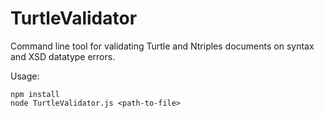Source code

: TurtleValidator
===========

Command line tool for validating Turtle and Ntriples documents on syntax and XSD datatype errors.

Usage:

    npm install
    node TurtleValidator.js <path-to-file>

◆ **TASK INSTRUCTIONS**: Return precisely the lines of the records, starting with the line that holds "Command line tool" and ending with the last one.

◆ **REPLY TO THE TASK**:
Command line tool for validating Turtle and Ntriples documents on syntax and XSD datatype errors.

Usage:

    npm install
    node TurtleValidator.js <path-to-file>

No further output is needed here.